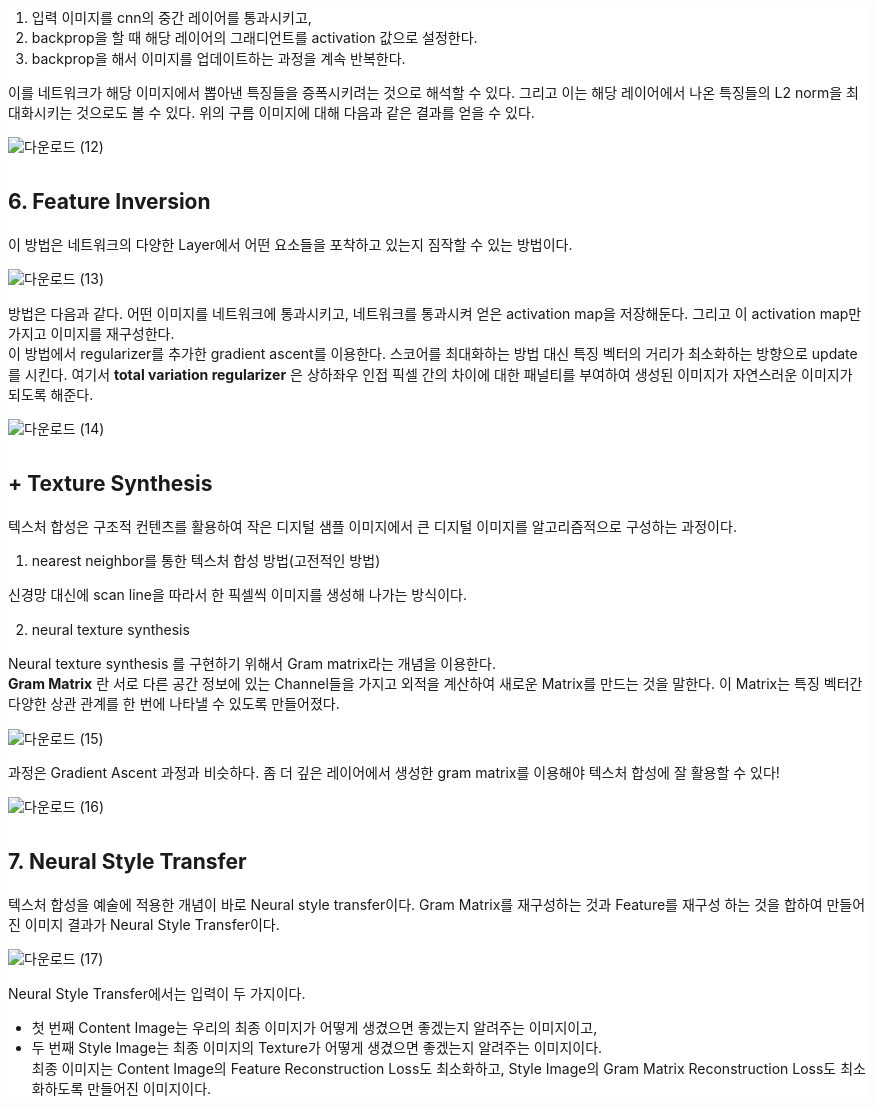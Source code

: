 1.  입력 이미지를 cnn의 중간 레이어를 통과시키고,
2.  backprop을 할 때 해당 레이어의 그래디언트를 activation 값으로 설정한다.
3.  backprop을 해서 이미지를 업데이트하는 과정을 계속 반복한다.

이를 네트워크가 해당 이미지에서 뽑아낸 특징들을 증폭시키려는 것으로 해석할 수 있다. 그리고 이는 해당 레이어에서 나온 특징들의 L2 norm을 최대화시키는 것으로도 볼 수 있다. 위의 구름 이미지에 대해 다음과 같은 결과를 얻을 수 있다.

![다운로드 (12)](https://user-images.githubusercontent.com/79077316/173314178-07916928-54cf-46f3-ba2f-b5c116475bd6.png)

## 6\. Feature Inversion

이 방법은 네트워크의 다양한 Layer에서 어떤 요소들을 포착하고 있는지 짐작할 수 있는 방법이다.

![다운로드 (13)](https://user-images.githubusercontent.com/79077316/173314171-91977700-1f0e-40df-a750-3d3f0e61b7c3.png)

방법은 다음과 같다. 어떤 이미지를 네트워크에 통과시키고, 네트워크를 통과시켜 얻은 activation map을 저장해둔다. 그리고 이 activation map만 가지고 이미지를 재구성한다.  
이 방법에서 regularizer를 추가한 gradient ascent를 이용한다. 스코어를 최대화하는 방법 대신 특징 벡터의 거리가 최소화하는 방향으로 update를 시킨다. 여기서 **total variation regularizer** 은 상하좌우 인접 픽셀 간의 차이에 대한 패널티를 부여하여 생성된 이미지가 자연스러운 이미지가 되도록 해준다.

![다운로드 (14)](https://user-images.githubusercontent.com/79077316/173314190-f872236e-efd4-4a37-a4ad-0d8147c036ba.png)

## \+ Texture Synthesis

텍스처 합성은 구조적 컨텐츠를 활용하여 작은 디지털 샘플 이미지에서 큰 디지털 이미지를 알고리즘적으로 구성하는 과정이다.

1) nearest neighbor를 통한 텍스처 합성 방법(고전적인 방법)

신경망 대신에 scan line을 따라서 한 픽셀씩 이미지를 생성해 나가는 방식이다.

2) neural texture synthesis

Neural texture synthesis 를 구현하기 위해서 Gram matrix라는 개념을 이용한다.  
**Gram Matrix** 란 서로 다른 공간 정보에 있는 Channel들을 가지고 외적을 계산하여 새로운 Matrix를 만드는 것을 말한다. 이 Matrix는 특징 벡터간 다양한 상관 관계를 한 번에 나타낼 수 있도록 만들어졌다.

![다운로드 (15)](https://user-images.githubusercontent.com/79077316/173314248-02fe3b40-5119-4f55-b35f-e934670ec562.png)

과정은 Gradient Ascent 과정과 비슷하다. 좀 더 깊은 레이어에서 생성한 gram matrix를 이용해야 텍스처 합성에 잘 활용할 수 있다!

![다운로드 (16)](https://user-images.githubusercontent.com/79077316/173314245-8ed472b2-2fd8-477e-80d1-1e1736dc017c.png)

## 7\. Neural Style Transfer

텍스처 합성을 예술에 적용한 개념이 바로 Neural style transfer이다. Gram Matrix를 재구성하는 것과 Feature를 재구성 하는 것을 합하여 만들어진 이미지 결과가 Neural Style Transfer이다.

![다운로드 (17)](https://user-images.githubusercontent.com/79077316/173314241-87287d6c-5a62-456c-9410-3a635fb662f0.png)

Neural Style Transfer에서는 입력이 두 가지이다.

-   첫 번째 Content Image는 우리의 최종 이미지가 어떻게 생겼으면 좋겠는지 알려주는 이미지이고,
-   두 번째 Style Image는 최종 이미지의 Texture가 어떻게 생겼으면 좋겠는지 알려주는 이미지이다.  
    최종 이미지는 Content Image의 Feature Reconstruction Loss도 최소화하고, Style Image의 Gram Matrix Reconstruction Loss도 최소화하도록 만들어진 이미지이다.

---

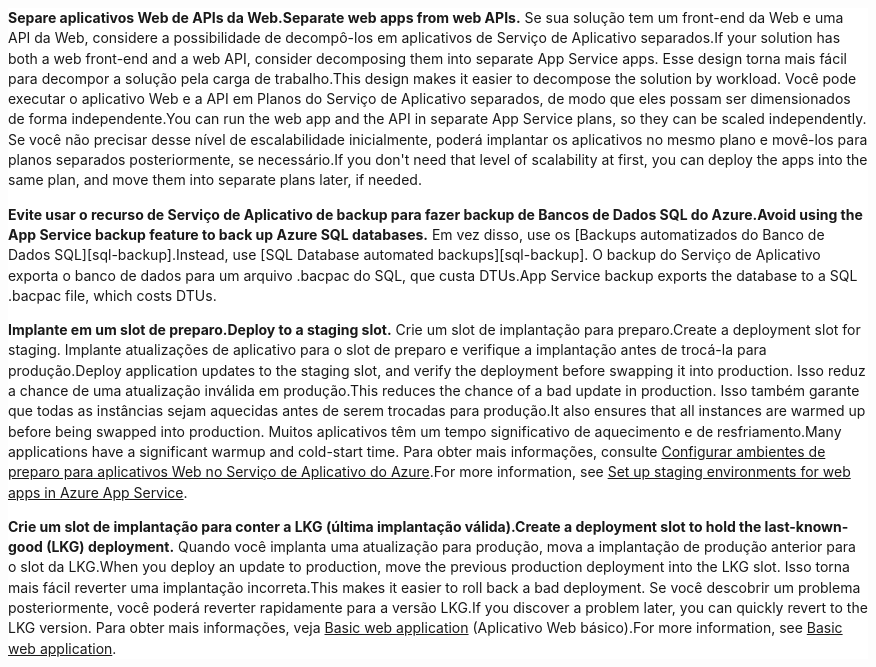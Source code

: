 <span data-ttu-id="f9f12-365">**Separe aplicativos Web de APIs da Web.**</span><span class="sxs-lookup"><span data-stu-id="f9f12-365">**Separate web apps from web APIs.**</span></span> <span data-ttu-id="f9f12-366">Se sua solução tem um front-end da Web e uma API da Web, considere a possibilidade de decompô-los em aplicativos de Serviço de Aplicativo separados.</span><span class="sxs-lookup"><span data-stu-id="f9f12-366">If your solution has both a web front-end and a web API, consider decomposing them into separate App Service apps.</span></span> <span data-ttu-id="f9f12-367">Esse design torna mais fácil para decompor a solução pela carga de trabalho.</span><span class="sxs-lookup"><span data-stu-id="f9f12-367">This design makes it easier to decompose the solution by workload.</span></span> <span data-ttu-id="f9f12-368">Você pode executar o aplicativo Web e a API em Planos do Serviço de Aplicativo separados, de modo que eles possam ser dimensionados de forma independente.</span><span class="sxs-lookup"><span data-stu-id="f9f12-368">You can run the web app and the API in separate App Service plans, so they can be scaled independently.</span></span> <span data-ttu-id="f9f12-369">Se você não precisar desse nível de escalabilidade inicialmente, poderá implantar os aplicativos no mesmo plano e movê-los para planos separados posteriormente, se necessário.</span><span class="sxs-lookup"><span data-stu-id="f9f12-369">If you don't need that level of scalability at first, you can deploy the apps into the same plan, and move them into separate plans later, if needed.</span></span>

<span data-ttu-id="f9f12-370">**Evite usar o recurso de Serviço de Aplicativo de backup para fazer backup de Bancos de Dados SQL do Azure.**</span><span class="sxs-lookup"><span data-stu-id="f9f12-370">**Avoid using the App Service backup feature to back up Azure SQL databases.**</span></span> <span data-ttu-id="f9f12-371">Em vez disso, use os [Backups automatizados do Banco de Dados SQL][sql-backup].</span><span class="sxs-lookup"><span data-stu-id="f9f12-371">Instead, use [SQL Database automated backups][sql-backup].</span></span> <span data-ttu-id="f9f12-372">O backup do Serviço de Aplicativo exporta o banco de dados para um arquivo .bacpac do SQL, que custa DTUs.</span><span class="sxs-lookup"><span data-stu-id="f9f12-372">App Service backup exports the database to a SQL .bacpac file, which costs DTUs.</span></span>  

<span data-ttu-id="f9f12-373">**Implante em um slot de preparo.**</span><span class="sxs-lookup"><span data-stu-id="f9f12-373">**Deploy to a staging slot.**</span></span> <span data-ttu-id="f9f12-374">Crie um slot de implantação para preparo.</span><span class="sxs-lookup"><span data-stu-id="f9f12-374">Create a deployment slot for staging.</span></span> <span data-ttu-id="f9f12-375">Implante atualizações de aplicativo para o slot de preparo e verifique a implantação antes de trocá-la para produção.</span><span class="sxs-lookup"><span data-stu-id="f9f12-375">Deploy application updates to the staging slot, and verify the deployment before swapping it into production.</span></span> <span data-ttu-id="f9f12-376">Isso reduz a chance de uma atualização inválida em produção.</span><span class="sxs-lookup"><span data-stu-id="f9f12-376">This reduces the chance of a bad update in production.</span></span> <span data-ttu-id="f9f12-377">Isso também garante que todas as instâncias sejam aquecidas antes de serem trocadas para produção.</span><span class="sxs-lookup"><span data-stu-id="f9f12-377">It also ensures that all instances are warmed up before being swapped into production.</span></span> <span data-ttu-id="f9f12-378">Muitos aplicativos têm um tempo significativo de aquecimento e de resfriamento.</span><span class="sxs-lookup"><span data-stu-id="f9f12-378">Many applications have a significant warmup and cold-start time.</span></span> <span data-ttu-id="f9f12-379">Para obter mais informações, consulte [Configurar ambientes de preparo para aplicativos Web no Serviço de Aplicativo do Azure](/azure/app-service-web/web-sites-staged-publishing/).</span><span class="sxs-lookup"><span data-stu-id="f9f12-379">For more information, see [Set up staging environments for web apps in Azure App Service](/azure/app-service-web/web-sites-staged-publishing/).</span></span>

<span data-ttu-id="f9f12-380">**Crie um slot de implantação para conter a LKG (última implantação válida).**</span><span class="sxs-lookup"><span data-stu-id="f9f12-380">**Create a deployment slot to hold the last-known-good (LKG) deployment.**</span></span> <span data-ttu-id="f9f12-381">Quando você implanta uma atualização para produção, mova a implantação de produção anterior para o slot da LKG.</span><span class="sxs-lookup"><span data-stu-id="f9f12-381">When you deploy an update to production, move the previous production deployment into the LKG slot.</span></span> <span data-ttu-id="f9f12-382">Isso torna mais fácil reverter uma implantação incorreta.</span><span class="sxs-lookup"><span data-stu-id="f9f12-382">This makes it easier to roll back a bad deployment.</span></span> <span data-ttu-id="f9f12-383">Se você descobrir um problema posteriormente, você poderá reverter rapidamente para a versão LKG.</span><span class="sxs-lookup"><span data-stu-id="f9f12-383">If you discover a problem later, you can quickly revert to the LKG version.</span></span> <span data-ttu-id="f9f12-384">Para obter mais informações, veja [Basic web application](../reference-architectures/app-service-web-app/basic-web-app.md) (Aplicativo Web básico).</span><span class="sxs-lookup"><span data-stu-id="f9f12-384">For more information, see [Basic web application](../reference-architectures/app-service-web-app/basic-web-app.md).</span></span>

...

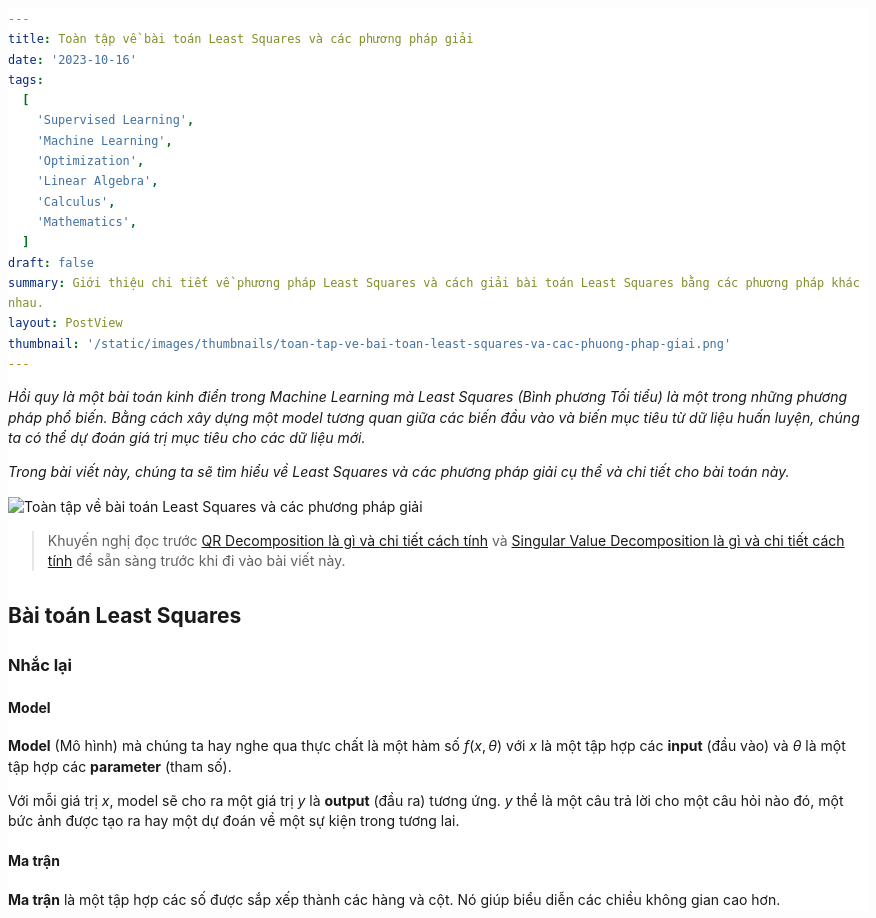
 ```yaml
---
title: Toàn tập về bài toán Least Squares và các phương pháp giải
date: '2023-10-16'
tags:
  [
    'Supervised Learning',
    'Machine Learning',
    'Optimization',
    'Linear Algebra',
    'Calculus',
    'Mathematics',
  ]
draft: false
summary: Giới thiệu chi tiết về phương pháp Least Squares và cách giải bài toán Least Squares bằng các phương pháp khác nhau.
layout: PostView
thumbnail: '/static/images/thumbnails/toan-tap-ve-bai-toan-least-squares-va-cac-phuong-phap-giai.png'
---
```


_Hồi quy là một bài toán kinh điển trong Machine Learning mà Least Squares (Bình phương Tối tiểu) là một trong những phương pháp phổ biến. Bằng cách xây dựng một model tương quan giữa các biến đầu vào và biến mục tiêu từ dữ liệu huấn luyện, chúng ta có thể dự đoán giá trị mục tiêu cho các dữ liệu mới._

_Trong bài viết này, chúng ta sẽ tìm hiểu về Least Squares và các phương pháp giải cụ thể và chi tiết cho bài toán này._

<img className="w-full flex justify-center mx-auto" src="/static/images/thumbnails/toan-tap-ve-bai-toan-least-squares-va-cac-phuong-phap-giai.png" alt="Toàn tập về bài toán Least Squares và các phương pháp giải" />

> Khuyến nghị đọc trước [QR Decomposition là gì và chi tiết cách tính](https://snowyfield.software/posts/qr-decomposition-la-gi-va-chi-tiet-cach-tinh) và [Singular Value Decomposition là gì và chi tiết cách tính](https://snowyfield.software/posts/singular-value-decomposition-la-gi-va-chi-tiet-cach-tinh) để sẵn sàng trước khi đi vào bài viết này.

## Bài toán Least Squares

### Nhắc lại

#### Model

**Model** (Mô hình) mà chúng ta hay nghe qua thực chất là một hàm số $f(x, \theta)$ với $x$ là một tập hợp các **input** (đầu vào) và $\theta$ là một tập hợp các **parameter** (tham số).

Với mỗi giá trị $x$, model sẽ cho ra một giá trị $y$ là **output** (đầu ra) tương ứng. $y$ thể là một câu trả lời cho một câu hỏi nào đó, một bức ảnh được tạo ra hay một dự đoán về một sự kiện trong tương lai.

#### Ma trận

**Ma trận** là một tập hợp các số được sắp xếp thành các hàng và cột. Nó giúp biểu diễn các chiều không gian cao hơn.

What the task asks
Set down, exactly as they stand above, the lines starting with the line with "## Bài toán Least Squares" and going on through the line with "gian cao hơn.", and no others.

Result
## Bài toán Least Squares

### Nhắc lại

#### Model

**Model** (Mô hình) mà chúng ta hay nghe qua thực chất là một hàm số $f(x, \theta)$ với $x$ là một tập hợp các **input** (đầu vào) và $\theta$ là một tập hợp các **parameter** (tham số).

Với mỗi giá trị $x$, model sẽ cho ra một giá trị $y$ là **output** (đầu ra) tương ứng. $y$ thể là một câu trả lời cho một câu hỏi nào đó, một bức ảnh được tạo ra hay một dự đoán về một sự kiện trong tương lai.

#### Ma trận

**Ma trận** là một tập hợp các số được sắp xếp thành các hàng và cột. Nó giúp biểu diễn các chiều không gian cao hơn.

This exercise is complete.